Sean H. Mill, a longtime player in Santa Ana politics, abruptly resigned from the city Planning Commission last week, after he was caught living 24 miles outside city limits.
It all came to a head last Tuesday evening, when Mill’s wife discovered a private investigator outside her home in Riverside. She confronted the investigator, who reportedly revealed that he was looking into Mill’s residency and didn’t believe that Mill lived in Santa Ana.
Mill resigned from the commission the next morning, saying he no longer lived in the city.
“I will be stepping down from the Planning Commission effective immediately. I was planning to do so prior to the meeting Monday night but have decided to do so now,” Mill wrote in his 7:55 a.m. email to the city clerk.
“While I will continue to have some residence in Santa Ana, in order to be more actively involved in my 16-year-old [step-daughter’s] activities I have relocated my primary place of residence outside the city limits.”
Mill married a Riverside woman over a year ago, though he says his primary residence was in Santa Ana until about 2-1/2 weeks before he resigned.
In an interview, Mill said he promised his wife that he would start living “full time” with her around the time of their one-year anniversary, June 20. Mill said that’s what he ended up doing, and that he was planning on stepping down around the time of the following commission meeting, on July 11.
“I’m kind of bummed that I won’t get to serve the people of Santa Ana anymore and it’s something I really loved doing,” Mill said. “And given my long history in the city, it’s sad to have to step down, but sometimes you have to do what’s best for your family and that’s what I chose to do in this case.”
But those who hired the investigator – Santa Ana resident Thomas Gordon and Liberal OC blog publisher Dan Chmielewski – are suspicious.
“It just doesn’t make sense to get married to someone who lives a few miles away and to live in Santa Ana that whole time after” getting married, Chmielewski said. “One of the advantages of being married is going home to the person you love every night.”
Chmielewski said the investigator looked into Mill’s residency for several weeks in May – well in advance of when Mill said he moved to Riverside – and concluded that Mill likely doesn’t live at the Santa Ana home where he’s been registered to vote.

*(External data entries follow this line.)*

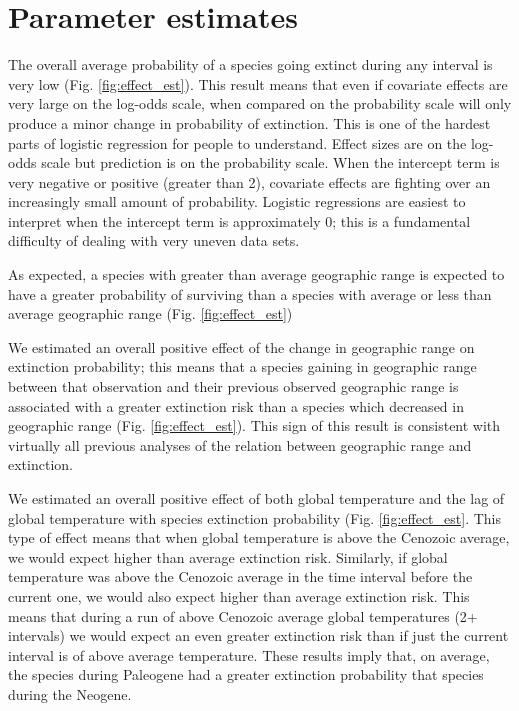 \documentclass[12pt,letterpaper]{article}
\begin{document}
\section{Parameter estimates}

The overall average probability of a species going extinct during any interval is very low (Fig. \ref{fig:effect_est}). This result means that even if covariate effects are very large on the log-odds scale, when compared on the probability scale will only produce a minor change in probability of extinction. This is one of the hardest parts of logistic regression for people to understand. Effect sizes are on the log-odds scale but prediction is on the probability scale. When the intercept term is very negative or positive (greater than 2), covariate effects are fighting over an increasingly small amount of probability. Logistic regressions are easiest to interpret when the intercept term is approximately 0; this is a fundamental difficulty of dealing with very uneven data sets.

As expected, a species with greater than average geographic range is expected to have a greater probability of surviving than a species with average or less than average geographic range (Fig. \ref{fig:effect_est})

We estimated an overall positive effect of the change in geographic range on extinction probability; this means that a species gaining in geographic range between that observation and their previous observed geographic range is associated with a greater extinction risk than a species which decreased in geographic range (Fig. \ref{fig:effect_est}). This sign of this result is consistent with virtually all previous analyses of the relation between geographic range and extinction.

We estimated an overall positive effect of both global temperature and the lag of global temperature with species extinction probability (Fig. \ref{fig:effect_est}. This type of effect means that when global temperature is above the Cenozoic average, we would expect higher than average extinction risk. Similarly, if global temperature was above the Cenozoic average in the time interval before the current one, we would also expect higher than average extinction risk. This means that during a run of above Cenozoic average global temperatures (2+ intervals) we would expect an even greater extinction risk than if just the current interval is of above average temperature. These results imply that, on average, the species during Paleogene had a greater extinction probability that species during the Neogene.
\end{document}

“This is fraud,” said Gordon, questioning Mill’s collection of city compensation for serving on the planning commission.
“He knew he didn’t live in the city, he knew he wasn’t eligible to serve on the Planning Commission.”
Mill said Gordon and Chmielewski are wrong.
Allegations that he had been living outside Santa Ana before approximately June 20 are “just not true,” Mill said. “I mean, is there [occasions] where I [spent] time in Riverside? I mean, I split time….[but] every piece of mail that I get is in Santa Ana. Everything I have is in Santa Ana. All of my money gets sent to Santa Ana,” he said.
The timing of Mill’s move to Riverside is important, Chmielewski says, because the city could face thousands of dollars in litigation if Mill took deciding votes as a commissioner while not a city resident.
Chmielewski and Gordon met with City Manager David Cavazos and City Attorney Sonia Carvalho last Thursday to present the findings of their investigation.
But the city appears to have accepted Mill’s representation that he only moved to Riverside very recently.
Chmielewski, meanwhile, said he’s given a copy of his investigator’s report to District Attorney Tony Rackauckas’ office and has reached out Registrar of Voters Neal Kelley.
Councilman Sal Tinajero, who appointed Mill to the commission, said he appreciates Mill’s service and that he leaves big shoes to fill.
“I believe it’s a loss to our Planning Commission because he’s been around for such a long time and has this institutional memory that he brings along with him,” Tinajero said.
There’s been a “a history of political disaccord” between Mill and his accusers, Tinajero added, making it important for there to be documentation backing up claims of wrongdoing.
“Sean Mill works here in Santa Ana, so I find it hard to believe that he was making the long trek to and from [Riverside],” Tinajero said.
Mill’s involvement in Santa Ana politics dates back to at least 1989, when he served as chairman of the city’s parks and recreation board and wrote a now-controversial opinion piece in the Los Angeles Times about a proposed Orange County gay pride festival.
“Homosexuals have the right to do as they wish in their bathhouses and bedrooms,” Mill wrote. “Now, they want to desensitize the moral standards of our community. This will be damaging to our children, families and country.”
In 1990, while serving on the city Recreation and Community Advisory Board, he helped craft a plan to make the city’s park rangers the first in Orange County to be armed. He ran unsuccessfully for the City Council in 1992, and has served on a variety of city commissions in the years since.
Mill said his greatest accomplishment on the Planning Commission was helping make affordable housing a priority for the city.
Prior to his appointment to the Planning Commission in 2007, developers had few incentives to provide affordable housing, Mill said. Now, when housing projects are being approved, they have to either provide affordable housing or pay a fee, a major change, he said.
Mill’s term on the commission was until December 2018. His replacement for the rest of the term is expected to be appointed by council members in the coming weeks.